The Great Chateaux of China?

It’s been reported that China’s largest juice maker, Beijing Huiyuan Juice Drinks Food Co Ltd will invest 500 million yuan ($79.15 million) to enter the wine business. Apparently the drinks giant will first invest 200 million yuan to grow 333 hectares of grapes in Liuhe county, Jilin province, which is expected to produce 3000 tons of wine.

The company will establish a modern agricultural industrial park including a “chateau” for tourists, The second phase of the project is to produce 10,000 tons of grape juice a year.

Chateau building in China is big business and they are popping up all over the place. Rather than building in a traditional oriental style the chateaux are typically French, big, beautiful . . . and aimed at the tourist industry.

 Château Zhang Laffitte is a case in point, being a high class business hotel with a Chinese restaurant and a French restaurant, 72 suites and 550 luxury homes in its surrounding park land. This is not a wine producing chateau – yet.

However Chinese wine producers Dynasty and Changyu-Castel are building their own chateaux as flag ships for their brands.

Dynasty has a mock classical chateau that echoes the Palace of Versailles in Tianjin. The chateau spans 11,000 square meters and features spires, battlements and marble statues that pay tribute to Dionysus, the Greek God of Wine. Also sitting prominently at the front of the property is a glass and metallic structure styled after The Louvre in Paris.

An underground museum beneath this striking pyramid explains the history of wine and wine making and the chateau itself is filled with Regency furnishings and antiques including historic tapestries, medieval suits of armour and an armchair owned by 16th century French author Michel de Montaigne.

Changyu seems to have gone to town with its chateaux, building iconic chateaux at its vineyards. Chateau Baron Balboa is under construction in Shihezi, Xinjiang and is hoped to be operational next year. They already have the Chateau Changyu Afip Global in Beijing, Chateau Changyu-Castel in Yantai and an ice wine chateau in Liaoning.

They are soon to be joined by another venture – Cheng Qu from Dalian purchased 4 chateaux in Bordeaux recently and is reported to want to open a theme park based on wine back in China. Cheng Qu has established a company named France’s Lamont Winery Group and will invest three billion yuan in the first wine park in Dalian: the International Wine Industrial Park.

The park will focus on grape growing and wine production.
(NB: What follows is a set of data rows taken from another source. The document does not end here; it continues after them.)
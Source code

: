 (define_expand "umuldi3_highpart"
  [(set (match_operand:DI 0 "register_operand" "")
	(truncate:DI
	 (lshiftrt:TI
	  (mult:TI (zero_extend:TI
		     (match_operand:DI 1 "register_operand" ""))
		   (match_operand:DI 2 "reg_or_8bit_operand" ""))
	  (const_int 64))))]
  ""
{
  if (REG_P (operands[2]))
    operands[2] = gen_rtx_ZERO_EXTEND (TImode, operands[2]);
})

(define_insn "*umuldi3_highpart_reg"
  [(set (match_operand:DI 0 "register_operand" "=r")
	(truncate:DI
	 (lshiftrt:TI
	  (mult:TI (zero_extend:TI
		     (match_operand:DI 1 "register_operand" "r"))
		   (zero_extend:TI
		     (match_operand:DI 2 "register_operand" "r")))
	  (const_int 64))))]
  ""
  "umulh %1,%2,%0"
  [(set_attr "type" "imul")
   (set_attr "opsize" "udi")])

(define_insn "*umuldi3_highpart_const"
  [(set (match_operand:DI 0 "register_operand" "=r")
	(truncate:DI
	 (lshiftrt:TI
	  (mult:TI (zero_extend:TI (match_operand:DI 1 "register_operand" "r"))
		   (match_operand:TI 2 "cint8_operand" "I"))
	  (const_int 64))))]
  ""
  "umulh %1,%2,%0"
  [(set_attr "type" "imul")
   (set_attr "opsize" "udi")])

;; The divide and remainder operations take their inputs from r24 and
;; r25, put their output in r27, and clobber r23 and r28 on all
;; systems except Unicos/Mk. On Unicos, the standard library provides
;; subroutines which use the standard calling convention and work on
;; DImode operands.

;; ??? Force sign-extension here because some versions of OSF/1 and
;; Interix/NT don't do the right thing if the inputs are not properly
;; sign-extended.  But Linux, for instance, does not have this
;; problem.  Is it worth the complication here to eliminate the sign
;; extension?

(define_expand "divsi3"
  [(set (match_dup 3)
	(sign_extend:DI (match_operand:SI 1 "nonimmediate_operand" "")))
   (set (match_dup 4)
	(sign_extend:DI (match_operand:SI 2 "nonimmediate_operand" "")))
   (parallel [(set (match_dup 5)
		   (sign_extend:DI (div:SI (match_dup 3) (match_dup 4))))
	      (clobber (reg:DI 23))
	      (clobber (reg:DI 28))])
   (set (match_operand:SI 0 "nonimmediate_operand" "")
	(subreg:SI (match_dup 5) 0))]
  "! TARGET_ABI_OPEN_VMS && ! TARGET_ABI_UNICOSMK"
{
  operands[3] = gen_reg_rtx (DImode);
It will also integrate tourism activities. China Daily reports that 333.3 hectares of grapes will be planted. Apparently the park will have chateaux, a Bordeaux wine museum, a hotel, a French wine school and a China-French Wine Cultural Exchange Centre.

Beautiful though they are I can’t help feeling it is a shame that the Chinese chateaux are not being built to reflect their own amazing history and culture.